> I read that Harper's article on a
> small band of people in Brazil who basically subvert Chomsky's claims.
That would be the Piraha nine-days'-wonder, I suppose. Daniel Everett is (as far as I know) the only European who has "learned" the language. How well he has learned it is anybody's guess. Your average Piraha would be pretty funny on the subject, probably, if you could understand him. This is an old story with anthropologists.
I knew a chap, back in the day, who was doing research on the contemporary Irish of County Galway. He had a theory about the formation of noun plurals in that dialect. So he headed off one summer, armed with a modest but sufficient slush fund to buy pints, of an evening, for the Irish speakers of Galway. He returned triumphant in the fall with earth-shaking results -- Galway Irish speakers added one plural suffix to another for purposes of emphasis! It's hard to convey a sense a the monstrosities he "collected." It would be as if the plural of "dog" -- after enough subsidized pints -- was "dogmatenissimizeries". It was obvious to everybody but poor Alan that his informants were taking the piss out of him.

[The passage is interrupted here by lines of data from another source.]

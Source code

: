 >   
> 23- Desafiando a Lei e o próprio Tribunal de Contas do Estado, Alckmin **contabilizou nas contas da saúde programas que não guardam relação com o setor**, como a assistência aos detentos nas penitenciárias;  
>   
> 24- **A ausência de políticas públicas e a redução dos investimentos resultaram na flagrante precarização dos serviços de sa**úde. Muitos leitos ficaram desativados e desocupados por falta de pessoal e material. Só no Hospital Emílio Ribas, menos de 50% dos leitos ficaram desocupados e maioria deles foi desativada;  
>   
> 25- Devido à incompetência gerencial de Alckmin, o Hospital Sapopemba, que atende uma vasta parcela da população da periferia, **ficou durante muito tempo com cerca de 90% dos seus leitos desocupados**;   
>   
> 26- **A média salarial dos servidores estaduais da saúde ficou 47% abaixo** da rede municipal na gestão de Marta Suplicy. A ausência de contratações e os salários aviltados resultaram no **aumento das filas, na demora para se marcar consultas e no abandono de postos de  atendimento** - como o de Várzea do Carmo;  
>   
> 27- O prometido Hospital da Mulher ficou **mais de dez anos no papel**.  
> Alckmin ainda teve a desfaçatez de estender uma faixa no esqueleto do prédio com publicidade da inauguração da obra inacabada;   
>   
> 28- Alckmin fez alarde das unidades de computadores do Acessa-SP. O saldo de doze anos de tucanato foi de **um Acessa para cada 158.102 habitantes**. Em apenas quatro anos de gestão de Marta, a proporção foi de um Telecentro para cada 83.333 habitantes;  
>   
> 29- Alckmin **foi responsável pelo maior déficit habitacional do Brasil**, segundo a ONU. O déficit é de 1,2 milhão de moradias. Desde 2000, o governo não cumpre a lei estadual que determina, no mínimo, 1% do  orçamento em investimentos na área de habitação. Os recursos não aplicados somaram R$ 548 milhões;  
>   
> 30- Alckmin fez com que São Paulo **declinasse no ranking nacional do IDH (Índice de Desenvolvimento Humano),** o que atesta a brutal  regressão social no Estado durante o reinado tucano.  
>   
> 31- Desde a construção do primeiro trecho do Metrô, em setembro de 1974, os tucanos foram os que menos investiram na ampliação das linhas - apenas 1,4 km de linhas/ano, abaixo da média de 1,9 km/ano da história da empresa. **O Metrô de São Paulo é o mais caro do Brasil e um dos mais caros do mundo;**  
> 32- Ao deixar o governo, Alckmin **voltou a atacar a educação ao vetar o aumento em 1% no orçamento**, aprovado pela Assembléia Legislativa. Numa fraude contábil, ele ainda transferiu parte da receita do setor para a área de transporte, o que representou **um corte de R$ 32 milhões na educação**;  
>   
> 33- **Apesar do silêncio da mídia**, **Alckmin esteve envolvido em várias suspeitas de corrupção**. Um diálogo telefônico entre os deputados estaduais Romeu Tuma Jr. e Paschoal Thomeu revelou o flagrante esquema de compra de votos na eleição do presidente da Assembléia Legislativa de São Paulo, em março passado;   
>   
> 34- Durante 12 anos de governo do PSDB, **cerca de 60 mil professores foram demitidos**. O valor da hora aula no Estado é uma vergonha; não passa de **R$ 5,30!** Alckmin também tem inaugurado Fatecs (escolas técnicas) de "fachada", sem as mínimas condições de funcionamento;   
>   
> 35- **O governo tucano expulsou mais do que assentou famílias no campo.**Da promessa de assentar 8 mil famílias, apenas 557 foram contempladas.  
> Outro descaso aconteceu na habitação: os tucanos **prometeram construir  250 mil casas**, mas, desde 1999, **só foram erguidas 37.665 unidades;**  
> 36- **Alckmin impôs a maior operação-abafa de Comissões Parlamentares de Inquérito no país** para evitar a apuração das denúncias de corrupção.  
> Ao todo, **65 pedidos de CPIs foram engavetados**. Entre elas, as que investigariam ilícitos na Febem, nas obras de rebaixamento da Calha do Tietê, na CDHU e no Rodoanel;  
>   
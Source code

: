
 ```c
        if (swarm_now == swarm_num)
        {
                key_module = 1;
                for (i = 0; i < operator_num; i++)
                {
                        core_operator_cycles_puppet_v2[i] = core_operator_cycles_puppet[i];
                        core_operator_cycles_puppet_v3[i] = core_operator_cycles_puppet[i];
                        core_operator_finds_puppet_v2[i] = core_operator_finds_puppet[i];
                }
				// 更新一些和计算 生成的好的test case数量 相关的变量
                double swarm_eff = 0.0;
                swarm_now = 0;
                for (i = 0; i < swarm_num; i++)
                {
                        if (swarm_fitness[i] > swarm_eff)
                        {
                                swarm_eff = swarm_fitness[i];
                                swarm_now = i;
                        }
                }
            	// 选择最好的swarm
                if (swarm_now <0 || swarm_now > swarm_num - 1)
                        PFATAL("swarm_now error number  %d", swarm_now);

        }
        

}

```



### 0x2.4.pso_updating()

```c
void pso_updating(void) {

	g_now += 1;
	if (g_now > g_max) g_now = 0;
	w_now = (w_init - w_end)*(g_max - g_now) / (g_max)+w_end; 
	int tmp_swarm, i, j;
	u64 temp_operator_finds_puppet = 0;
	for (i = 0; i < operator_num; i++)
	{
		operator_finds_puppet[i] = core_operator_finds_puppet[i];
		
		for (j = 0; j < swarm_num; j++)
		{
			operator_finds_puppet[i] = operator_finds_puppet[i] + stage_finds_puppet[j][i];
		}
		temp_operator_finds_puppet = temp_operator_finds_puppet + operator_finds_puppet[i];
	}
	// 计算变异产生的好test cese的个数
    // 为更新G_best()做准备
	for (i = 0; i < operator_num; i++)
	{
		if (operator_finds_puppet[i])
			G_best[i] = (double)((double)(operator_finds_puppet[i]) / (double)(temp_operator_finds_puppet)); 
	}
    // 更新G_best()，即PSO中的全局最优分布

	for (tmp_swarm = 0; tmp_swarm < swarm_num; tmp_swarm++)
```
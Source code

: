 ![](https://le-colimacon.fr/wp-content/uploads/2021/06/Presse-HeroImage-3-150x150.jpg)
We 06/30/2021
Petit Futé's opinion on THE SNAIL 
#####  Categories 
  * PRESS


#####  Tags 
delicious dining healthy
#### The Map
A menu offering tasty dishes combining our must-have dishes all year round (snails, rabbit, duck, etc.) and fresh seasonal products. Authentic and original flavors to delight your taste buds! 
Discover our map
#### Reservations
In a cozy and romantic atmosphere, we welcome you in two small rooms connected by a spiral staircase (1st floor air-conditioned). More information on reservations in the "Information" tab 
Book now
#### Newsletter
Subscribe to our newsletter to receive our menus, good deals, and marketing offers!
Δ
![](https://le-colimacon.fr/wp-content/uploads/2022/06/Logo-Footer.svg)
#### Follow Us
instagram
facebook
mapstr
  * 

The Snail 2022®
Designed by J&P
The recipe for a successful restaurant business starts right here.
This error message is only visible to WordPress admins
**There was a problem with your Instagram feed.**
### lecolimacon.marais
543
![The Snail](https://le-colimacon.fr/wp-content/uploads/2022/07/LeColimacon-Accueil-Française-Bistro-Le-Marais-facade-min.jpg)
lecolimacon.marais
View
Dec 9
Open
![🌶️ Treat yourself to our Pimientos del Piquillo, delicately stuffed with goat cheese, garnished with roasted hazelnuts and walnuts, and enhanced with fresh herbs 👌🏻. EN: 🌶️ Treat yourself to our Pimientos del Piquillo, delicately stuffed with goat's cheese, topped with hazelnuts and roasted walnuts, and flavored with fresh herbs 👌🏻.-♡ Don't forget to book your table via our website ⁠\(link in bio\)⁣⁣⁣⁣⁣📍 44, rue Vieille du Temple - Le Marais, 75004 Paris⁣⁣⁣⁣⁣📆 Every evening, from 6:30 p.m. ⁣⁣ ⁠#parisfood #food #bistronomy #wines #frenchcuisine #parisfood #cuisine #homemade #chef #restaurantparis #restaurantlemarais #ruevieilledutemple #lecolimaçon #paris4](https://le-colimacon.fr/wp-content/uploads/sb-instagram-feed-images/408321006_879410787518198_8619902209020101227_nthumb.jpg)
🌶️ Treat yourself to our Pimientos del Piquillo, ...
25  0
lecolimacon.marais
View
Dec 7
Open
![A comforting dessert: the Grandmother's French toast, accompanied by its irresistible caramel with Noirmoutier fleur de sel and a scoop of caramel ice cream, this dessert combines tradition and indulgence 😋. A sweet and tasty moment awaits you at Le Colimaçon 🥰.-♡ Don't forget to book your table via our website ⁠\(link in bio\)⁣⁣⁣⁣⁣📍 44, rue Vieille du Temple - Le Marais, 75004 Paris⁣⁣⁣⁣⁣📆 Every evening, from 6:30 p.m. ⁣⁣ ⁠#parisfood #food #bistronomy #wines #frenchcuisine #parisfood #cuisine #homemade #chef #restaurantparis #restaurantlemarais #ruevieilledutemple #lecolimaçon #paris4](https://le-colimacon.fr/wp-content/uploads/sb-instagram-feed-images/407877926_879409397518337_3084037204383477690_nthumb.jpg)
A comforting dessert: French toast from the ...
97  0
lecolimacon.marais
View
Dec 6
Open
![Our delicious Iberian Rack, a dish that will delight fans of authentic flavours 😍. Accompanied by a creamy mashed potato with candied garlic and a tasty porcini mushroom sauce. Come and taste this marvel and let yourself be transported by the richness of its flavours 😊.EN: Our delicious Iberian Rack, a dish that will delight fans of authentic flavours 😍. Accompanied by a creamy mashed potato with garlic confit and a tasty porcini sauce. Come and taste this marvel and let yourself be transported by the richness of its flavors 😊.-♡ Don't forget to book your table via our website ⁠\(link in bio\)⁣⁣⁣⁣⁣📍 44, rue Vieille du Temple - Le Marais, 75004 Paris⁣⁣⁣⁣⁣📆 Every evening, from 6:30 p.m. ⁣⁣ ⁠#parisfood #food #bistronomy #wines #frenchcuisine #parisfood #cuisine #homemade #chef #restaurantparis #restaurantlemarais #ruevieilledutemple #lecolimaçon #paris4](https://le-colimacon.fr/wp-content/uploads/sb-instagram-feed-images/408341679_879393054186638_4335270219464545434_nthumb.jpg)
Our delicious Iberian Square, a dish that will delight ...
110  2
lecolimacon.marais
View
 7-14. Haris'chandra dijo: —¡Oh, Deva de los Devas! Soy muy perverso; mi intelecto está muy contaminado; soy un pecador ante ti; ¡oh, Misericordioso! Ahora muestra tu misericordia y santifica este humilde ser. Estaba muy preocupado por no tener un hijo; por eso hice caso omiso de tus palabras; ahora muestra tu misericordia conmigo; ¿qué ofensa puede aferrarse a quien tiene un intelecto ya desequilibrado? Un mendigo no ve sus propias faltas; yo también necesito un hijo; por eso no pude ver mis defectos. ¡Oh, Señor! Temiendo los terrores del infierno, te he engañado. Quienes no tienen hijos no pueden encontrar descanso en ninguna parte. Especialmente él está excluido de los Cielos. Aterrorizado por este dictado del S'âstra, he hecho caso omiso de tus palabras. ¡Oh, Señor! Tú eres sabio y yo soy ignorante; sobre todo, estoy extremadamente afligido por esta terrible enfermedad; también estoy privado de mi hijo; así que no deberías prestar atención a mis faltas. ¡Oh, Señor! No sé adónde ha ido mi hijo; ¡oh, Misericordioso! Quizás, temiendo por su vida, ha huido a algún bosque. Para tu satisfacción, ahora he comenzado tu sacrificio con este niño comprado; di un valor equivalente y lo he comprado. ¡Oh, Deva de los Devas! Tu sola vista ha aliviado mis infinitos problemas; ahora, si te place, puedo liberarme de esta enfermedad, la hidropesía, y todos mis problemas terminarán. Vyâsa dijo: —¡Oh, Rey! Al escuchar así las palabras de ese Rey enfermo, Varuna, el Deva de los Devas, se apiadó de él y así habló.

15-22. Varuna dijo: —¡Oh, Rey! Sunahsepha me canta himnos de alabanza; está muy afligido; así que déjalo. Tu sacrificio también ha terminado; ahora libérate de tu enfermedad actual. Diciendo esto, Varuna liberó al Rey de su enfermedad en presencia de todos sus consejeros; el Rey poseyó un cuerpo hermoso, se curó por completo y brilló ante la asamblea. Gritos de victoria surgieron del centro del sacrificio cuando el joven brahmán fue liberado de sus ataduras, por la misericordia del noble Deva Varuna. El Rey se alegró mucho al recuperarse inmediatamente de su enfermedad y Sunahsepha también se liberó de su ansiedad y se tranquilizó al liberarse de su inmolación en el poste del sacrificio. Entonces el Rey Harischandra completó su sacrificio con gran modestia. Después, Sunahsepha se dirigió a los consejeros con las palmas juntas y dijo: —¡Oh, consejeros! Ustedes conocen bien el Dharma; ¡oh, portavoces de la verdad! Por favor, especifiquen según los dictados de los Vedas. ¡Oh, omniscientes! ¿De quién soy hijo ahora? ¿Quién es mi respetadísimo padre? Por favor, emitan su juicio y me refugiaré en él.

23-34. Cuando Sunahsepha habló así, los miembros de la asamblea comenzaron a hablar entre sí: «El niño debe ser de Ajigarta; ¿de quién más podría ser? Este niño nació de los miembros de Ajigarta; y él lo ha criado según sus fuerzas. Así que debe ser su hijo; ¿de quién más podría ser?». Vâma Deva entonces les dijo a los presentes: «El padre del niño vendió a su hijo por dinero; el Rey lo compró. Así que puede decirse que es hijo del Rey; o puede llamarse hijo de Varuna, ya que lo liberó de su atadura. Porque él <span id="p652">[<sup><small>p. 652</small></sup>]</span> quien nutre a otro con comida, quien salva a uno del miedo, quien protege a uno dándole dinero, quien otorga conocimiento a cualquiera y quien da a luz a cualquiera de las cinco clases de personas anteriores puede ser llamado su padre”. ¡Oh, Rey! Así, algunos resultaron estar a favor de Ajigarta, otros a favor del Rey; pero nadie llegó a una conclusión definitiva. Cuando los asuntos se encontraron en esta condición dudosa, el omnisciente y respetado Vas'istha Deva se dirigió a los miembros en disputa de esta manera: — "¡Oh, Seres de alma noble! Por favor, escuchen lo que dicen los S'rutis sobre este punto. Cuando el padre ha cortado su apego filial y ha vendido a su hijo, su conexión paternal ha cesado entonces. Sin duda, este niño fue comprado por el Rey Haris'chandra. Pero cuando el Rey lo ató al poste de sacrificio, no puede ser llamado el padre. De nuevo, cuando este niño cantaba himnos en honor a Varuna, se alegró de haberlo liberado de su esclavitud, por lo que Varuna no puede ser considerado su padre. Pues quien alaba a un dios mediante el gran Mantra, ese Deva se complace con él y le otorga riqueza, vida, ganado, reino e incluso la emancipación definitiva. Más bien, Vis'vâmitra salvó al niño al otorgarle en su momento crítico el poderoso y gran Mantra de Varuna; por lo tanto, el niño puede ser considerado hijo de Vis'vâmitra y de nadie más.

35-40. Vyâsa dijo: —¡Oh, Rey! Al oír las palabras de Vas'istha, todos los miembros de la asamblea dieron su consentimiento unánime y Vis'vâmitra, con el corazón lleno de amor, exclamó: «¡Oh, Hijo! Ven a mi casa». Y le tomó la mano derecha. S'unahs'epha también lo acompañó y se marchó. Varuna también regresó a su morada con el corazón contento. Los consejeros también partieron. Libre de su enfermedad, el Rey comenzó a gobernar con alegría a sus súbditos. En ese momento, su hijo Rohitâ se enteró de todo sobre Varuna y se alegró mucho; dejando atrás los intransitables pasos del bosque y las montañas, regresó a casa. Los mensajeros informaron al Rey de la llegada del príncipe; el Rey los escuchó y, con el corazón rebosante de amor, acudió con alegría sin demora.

The only one of Everett's claims that might have any interest for linguistic theory is that there are, supposedly, no subordinate clauses in Piraha -- which, in Everett's mind, implies that there's no recursion. All that stuff about numbers and colors and history is neither here nor there. People talk about what they know about and what interests them. Stop the presses: Hottentots have no word for 'snow'!
Everett has made his career by selling Piraha -- which nobody else knows anything about -- as a game-changer. But Piraha is spoken by 300-odd folks, is known at all by few if any non-Piraha folk other than Everett, and is to date the only language which supposedly poses these major challenges to our understanding of what human language is like as a formal system.
To say the least, a certain amount of skepticism is in order.
> chomsky thinks field work
> linguistics is a waste of time (or something like that). This was confirmed
> in this book as well. (He has since done an about face -- in the last 4-5
> years or so. Some conference in 2005 when he finally conceded that it was
> worth studying the evolution of language, yadda.)
Shag, I'm sorry, but you've confused many things in this paragraph, and gotten nearly all of them wrong. So it's very difficult to unpack.
Chomsky has never said, and does not think, so far as I know, that "field work linguistics is a waste of time." It's not his cup of tea, to be sure. He has directed his efforts in another direction. But the story you're repeating here is just tendentious fiction.
And if he ever said it was "worth studying the evolution of language" -- in those words -- I'll eat my first edition of Syntactic Structures.
> there's a whole wonderful chapter
> in this book that, likewise, makes Chomsky's original criticisms of B.F.
> Skinner look kind of silly.
This does sound marvelous. If there's anything that could make Chomsky's critique of Skinner look sillier than, or as silly as, Skinner himself, that would certainly be worth reading.
Shag, as long as we're on the subject of what books we've read: have you read _Syntactic Structures_? _Aspects_? Anything more recent of Chomsky's on the subject at hand? I mean, no foul if you haven't, but secondary sources are, well, secondary, and always have an axe to grind.
Dick Lewontin observes somewhere that Marx is the most-discussed and least-read essayist in history. Chomsky must surely not be far behind.